By following the temperature history for the whole-part scanning, it is obvious that the temperature history increased gradually with the deposition and the scanning of consecutive layers. This was mainly due to the gradually increasing heat accumulated inside the printed part. The heat accumulation increased gradually inside the part due to the low thermal conductivity of alumina and the little time available for releasing the heat away from the part.
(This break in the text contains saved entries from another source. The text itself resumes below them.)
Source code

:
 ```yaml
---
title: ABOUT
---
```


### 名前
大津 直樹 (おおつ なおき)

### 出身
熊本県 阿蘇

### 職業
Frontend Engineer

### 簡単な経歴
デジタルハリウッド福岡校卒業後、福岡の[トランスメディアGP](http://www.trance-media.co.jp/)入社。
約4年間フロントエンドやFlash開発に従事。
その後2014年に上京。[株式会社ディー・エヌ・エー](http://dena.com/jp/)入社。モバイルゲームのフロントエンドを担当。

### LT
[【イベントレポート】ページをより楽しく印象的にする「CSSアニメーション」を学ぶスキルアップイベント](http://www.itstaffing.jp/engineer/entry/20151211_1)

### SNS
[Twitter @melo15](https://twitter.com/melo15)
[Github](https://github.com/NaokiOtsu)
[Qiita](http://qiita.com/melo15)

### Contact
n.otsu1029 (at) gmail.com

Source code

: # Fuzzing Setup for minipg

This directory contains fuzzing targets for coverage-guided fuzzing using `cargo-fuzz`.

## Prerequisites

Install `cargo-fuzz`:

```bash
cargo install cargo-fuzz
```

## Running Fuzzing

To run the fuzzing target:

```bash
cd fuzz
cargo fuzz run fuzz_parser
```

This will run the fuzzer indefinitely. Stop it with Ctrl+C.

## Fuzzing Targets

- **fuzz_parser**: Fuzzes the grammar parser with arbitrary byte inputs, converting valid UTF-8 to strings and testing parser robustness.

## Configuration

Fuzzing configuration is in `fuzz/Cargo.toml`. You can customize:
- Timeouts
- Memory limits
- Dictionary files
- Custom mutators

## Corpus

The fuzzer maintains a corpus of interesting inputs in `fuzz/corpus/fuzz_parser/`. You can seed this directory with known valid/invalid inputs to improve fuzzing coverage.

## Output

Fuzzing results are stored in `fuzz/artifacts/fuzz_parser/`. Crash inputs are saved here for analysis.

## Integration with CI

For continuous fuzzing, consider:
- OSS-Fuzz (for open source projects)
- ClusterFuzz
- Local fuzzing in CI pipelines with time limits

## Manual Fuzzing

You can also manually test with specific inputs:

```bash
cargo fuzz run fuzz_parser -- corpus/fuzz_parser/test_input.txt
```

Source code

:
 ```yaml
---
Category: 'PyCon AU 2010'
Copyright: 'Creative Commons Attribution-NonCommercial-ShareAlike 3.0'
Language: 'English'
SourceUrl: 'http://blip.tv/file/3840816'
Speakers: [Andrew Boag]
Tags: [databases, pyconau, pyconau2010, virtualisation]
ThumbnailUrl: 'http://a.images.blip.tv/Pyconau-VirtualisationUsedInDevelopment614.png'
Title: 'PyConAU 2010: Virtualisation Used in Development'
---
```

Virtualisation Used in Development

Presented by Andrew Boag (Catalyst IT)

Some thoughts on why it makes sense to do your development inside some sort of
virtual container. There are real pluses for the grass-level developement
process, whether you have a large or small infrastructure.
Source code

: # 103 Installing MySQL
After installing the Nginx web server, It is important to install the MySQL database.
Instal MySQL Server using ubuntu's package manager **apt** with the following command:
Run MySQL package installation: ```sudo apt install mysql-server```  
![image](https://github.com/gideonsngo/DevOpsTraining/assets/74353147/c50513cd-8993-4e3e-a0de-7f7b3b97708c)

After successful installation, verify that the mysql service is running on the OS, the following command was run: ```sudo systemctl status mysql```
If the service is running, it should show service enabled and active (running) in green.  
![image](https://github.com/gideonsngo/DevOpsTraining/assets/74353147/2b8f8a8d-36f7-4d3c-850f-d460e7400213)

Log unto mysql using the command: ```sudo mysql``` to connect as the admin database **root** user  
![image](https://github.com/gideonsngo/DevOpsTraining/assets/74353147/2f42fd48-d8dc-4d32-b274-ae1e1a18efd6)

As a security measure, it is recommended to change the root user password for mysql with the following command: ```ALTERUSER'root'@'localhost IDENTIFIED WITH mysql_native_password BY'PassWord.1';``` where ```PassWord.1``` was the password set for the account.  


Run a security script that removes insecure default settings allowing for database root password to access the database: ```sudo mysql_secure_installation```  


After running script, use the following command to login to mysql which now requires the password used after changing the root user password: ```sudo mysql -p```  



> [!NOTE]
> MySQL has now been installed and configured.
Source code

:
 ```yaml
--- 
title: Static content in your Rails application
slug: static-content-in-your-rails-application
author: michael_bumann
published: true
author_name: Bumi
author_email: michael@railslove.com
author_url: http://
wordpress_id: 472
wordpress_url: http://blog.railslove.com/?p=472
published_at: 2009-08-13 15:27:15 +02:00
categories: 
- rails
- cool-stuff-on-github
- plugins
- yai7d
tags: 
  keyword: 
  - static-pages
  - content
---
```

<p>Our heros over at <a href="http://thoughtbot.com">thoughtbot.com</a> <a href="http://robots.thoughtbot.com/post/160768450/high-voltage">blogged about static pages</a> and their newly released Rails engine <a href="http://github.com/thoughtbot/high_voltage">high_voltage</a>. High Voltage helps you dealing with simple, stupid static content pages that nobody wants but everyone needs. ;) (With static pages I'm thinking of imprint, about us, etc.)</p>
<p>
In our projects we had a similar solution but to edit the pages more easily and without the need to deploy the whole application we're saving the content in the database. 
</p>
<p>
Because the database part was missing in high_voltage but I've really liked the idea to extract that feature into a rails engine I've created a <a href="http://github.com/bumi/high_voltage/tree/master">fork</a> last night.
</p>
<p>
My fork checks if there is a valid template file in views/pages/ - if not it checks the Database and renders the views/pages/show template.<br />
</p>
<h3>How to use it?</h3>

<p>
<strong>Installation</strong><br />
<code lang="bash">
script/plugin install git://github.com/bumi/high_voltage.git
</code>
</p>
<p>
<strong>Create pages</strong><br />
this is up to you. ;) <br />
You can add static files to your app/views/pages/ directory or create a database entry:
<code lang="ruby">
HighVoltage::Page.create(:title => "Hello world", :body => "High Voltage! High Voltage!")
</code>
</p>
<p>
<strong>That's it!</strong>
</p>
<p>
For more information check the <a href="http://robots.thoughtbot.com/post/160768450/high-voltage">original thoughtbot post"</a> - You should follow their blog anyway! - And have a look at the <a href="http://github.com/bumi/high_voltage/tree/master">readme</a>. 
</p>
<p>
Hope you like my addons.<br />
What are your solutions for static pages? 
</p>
The accumulated heat inside the part caused the temperature of the last four layers to exceed the boiling point (as shown in Figure 11). This could lead to defects in the form of porosities and cracks. Additionally, unlike the observed trend in all layers, the temperature history of the last layer was less than the previous layers, and this was mainly because the last layer had sufficient time to release the heat as no powder was deposited above it to keep the heat inside.
It can be concluded from monitoring the temperature history that PBSLP printers for ceramic materials should be equipped with a temperature controller to hold the temperature between the melting and boiling limit during the printing process. The temperature can be adjusted by controlling either the laser power or the scanning speed. The temperature history for the other build orientations is almost the same as the island scanning build orientation and, therefore, was not presented.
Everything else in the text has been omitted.